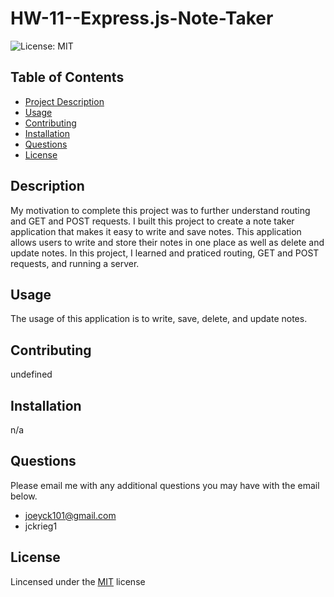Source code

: # HW-11--Express.js-Note-Taker
  ![License: MIT](https://img.shields.io/badge/License-MIT-yellow.svg)

  ## Table of Contents
  - [Project Description](#Description)
  - [Usage](#Usage)
  - [Contributing](#Contributing)
  - [Installation](#Installation)
  - [Questions](#Questions)
  - [License](#License)

  ## Description
  My motivation to complete this project was to further understand routing and GET and POST requests. I built this project to create a note taker application that makes it easy to write and save notes. This application allows users to write and store their notes in one place as well as delete and update notes. In this project, I learned and praticed routing, GET and POST requests, and running a server. 

  ## Usage
  The usage of this application is to write, save, delete, and update notes. 

  ## Contributing
  undefined

  ## Installation
  n/a

  ## Questions
  Please email me with any additional questions you may have with the email below. 
  - joeyck101@gmail.com
  - jckrieg1

  ## License
  Lincensed under the [MIT](https://opensource.org/licenses/MIT) license
  
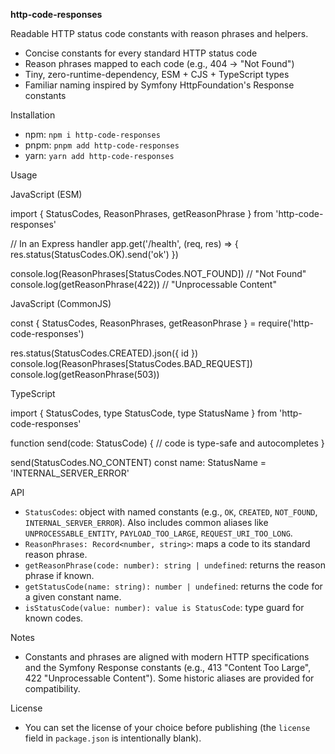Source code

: **http-code-responses**

Readable HTTP status code constants with reason phrases and helpers.

- Concise constants for every standard HTTP status code
- Reason phrases mapped to each code (e.g., 404 → "Not Found")
- Tiny, zero-runtime-dependency, ESM + CJS + TypeScript types
- Familiar naming inspired by Symfony HttpFoundation's Response constants

Installation

- npm: `npm i http-code-responses`
- pnpm: `pnpm add http-code-responses`
- yarn: `yarn add http-code-responses`

Usage

JavaScript (ESM)

import { StatusCodes, ReasonPhrases, getReasonPhrase } from 'http-code-responses'

// In an Express handler
app.get('/health', (req, res) => {
  res.status(StatusCodes.OK).send('ok')
})

console.log(ReasonPhrases[StatusCodes.NOT_FOUND]) // "Not Found"
console.log(getReasonPhrase(422)) // "Unprocessable Content"

JavaScript (CommonJS)

const { StatusCodes, ReasonPhrases, getReasonPhrase } = require('http-code-responses')

res.status(StatusCodes.CREATED).json({ id })
console.log(ReasonPhrases[StatusCodes.BAD_REQUEST])
console.log(getReasonPhrase(503))

TypeScript

import { StatusCodes, type StatusCode, type StatusName } from 'http-code-responses'

function send(code: StatusCode) {
  // code is type-safe and autocompletes
}

send(StatusCodes.NO_CONTENT)
const name: StatusName = 'INTERNAL_SERVER_ERROR'

API

- `StatusCodes`: object with named constants (e.g., `OK`, `CREATED`, `NOT_FOUND`, `INTERNAL_SERVER_ERROR`). Also includes common aliases like `UNPROCESSABLE_ENTITY`, `PAYLOAD_TOO_LARGE`, `REQUEST_URI_TOO_LONG`.
- `ReasonPhrases: Record<number, string>`: maps a code to its standard reason phrase.
- `getReasonPhrase(code: number): string | undefined`: returns the reason phrase if known.
- `getStatusCode(name: string): number | undefined`: returns the code for a given constant name.
- `isStatusCode(value: number): value is StatusCode`: type guard for known codes.

Notes

- Constants and phrases are aligned with modern HTTP specifications and the Symfony Response constants (e.g., 413 "Content Too Large", 422 "Unprocessable Content"). Some historic aliases are provided for compatibility.

License

- You can set the license of your choice before publishing (the `license` field in `package.json` is intentionally blank).

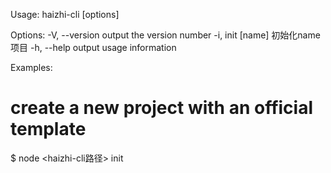 
Usage: haizhi-cli [options]

Options:
  -V, --version    output the version number
  -i, init [name]  初始化name项目
  -h, --help       output usage information

Examples:
  # create a new project with an official template
  $ node <haizhi-cli路径> init <my-project>


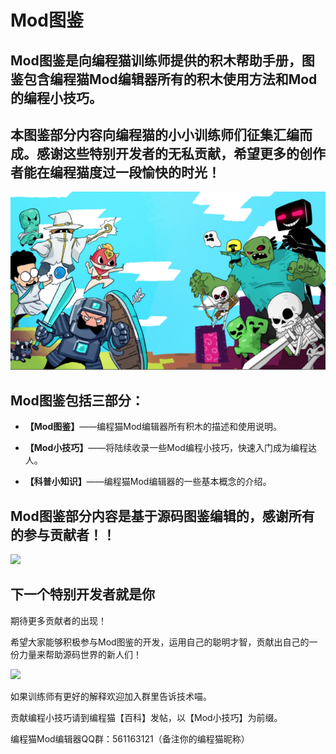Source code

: # Mod图鉴

## Mod图鉴是向编程猫训练师提供的积木帮助手册，图鉴包含编程猫Mod编辑器所有的积木使用方法和Mod的编程小技巧。

## 本图鉴部分内容向编程猫的小小训练师们征集汇编而成。感谢这些特别开发者的无私贡献，希望更多的创作者能在编程猫度过一段愉快的时光！

![](/assets/import1.png)

## Mod图鉴包括三部分：

* **【Mod图鉴】**——编程猫Mod编辑器所有积木的描述和使用说明。

* **【Mod小技巧】**——将陆续收录一些Mod编程小技巧，快速入门成为编程达人。

* **【科普小知识】**——编程猫Mod编辑器的一些基本概念的介绍。

## Mod图鉴部分内容是基于源码图鉴编辑的，感谢所有的参与贡献者！！

![](https://images-cdn.shimo.im/8C7CWsJDzp4eqZDJ/image.jpeg!thumbnail)

## 下一个特别开发者就是你

期待更多贡献者的出现！

希望大家能够积极参与Mod图鉴的开发，运用自己的聪明才智，贡献出自己的一份力量来帮助源码世界的新人们！

![](https://images-cdn.shimo.im/xuS3m7NGS7s2noYl/image.jpeg!thumbnail)

如果训练师有更好的解释欢迎加入群里告诉技术喵。

贡献编程小技巧请到编程猫【百科】发帖，以【Mod小技巧】为前缀。

编程猫Mod编辑器QQ群：561163121（备注你的编程猫昵称）

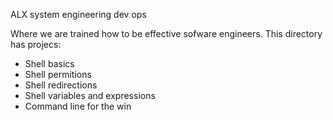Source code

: ALX system engineering dev ops

Where we are trained how to be effective sofware engineers. This directory has projecs:
- Shell basics
- Shell permitions
- Shell redirections
- Shell variables and expressions
- Command line for the win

▶ [INSTRUCTIONS TO FOLLOW]:
Write back word for word every line in the entries above from the one with "- [Project Description](#Description)" to the one with "console.log(getReasonPhrase(503))", ends included, and none of the pictures.

▶ [REPLY]:
  - [Project Description](#Description)
  - [Usage](#Usage)
  - [Contributing](#Contributing)
  - [Installation](#Installation)
  - [Questions](#Questions)
  - [License](#License)

  ## Description
  My motivation to complete this project was to further understand routing and GET and POST requests. I built this project to create a note taker application that makes it easy to write and save notes. This application allows users to write and store their notes in one place as well as delete and update notes. In this project, I learned and praticed routing, GET and POST requests, and running a server. 

  ## Usage
  The usage of this application is to write, save, delete, and update notes. 

  ## Contributing
  undefined

  ## Installation
  n/a

  ## Questions
  Please email me with any additional questions you may have with the email below. 
  - joeyck101@gmail.com
  - jckrieg1

  ## License
  Lincensed under the [MIT](https://opensource.org/licenses/MIT) license
  
Source code

: **http-code-responses**

Readable HTTP status code constants with reason phrases and helpers.

- Concise constants for every standard HTTP status code
- Reason phrases mapped to each code (e.g., 404 → "Not Found")
- Tiny, zero-runtime-dependency, ESM + CJS + TypeScript types
- Familiar naming inspired by Symfony HttpFoundation's Response constants

Installation

- npm: `npm i http-code-responses`
- pnpm: `pnpm add http-code-responses`
- yarn: `yarn add http-code-responses`

Usage

JavaScript (ESM)

import { StatusCodes, ReasonPhrases, getReasonPhrase } from 'http-code-responses'

// In an Express handler
app.get('/health', (req, res) => {
  res.status(StatusCodes.OK).send('ok')
})

console.log(ReasonPhrases[StatusCodes.NOT_FOUND]) // "Not Found"
console.log(getReasonPhrase(422)) // "Unprocessable Content"

JavaScript (CommonJS)

const { StatusCodes, ReasonPhrases, getReasonPhrase } = require('http-code-responses')

res.status(StatusCodes.CREATED).json({ id })
console.log(ReasonPhrases[StatusCodes.BAD_REQUEST])
console.log(getReasonPhrase(503))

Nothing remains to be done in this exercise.